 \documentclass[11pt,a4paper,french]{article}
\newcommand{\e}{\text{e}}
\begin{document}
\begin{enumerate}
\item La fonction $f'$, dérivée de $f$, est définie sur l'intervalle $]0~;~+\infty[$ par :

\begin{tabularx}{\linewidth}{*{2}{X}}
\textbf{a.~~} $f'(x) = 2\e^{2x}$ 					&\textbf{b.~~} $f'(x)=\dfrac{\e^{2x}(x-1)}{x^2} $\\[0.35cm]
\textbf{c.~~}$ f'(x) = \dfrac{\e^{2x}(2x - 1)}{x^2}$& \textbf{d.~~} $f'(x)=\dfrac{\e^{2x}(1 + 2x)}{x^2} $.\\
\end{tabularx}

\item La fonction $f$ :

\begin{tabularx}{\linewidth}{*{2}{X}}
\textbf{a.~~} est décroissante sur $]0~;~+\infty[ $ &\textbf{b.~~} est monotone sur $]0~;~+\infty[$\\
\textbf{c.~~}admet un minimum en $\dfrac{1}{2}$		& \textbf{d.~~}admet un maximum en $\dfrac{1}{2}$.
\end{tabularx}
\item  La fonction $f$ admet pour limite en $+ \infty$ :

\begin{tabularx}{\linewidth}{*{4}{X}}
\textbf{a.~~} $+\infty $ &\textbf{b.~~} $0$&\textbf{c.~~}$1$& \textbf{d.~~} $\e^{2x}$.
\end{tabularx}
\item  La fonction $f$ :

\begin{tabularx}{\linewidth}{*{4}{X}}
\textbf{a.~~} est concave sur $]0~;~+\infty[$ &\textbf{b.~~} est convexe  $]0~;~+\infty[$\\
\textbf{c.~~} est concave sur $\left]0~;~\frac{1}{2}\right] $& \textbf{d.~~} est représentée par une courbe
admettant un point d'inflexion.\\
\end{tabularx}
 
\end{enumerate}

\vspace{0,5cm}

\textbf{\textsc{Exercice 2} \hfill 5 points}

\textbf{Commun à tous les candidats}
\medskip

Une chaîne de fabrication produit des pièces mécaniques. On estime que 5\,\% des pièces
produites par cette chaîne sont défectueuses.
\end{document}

____

> _Task requirements_
Every line of the data is to be printed again exactly.

> _Written answer_
 \documentclass[11pt,a4paper,french]{article}
\newcommand{\e}{\text{e}}
\begin{document}
\begin{enumerate}
\item La fonction $f'$, dérivée de $f$, est définie sur l'intervalle $]0~;~+\infty[$ par :

\begin{tabularx}{\linewidth}{*{2}{X}}
\textbf{a.~~} $f'(x) = 2\e^{2x}$ 					&\textbf{b.~~} $f'(x)=\dfrac{\e^{2x}(x-1)}{x^2} $\\[0.35cm]
\textbf{c.~~}$ f'(x) = \dfrac{\e^{2x}(2x - 1)}{x^2}$& \textbf{d.~~} $f'(x)=\dfrac{\e^{2x}(1 + 2x)}{x^2} $.\\
\end{tabularx}

\item La fonction $f$ :

\begin{tabularx}{\linewidth}{*{2}{X}}
\textbf{a.~~} est décroissante sur $]0~;~+\infty[ $ &\textbf{b.~~} est monotone sur $]0~;~+\infty[$\\
\textbf{c.~~}admet un minimum en $\dfrac{1}{2}$		& \textbf{d.~~}admet un maximum en $\dfrac{1}{2}$.
\end{tabularx}
\item  La fonction $f$ admet pour limite en $+ \infty$ :

\begin{tabularx}{\linewidth}{*{4}{X}}
\textbf{a.~~} $+\infty $ &\textbf{b.~~} $0$&\textbf{c.~~}$1$& \textbf{d.~~} $\e^{2x}$.
\end{tabularx}
\item  La fonction $f$ :

\begin{tabularx}{\linewidth}{*{4}{X}}
\textbf{a.~~} est concave sur $]0~;~+\infty[$ &\textbf{b.~~} est convexe  $]0~;~+\infty[$\\
\textbf{c.~~} est concave sur $\left]0~;~\frac{1}{2}\right] $& \textbf{d.~~} est représentée par une courbe
admettant un point d'inflexion.\\
\end{tabularx}
 
\end{enumerate}

\vspace{0,5cm}

\textbf{\textsc{Exercice 2} \hfill 5 points}

\textbf{Commun à tous les candidats}
\medskip

Une chaîne de fabrication produit des pièces mécaniques. On estime que 5\,\% des pièces
produites par cette chaîne sont défectueuses.
\end{document}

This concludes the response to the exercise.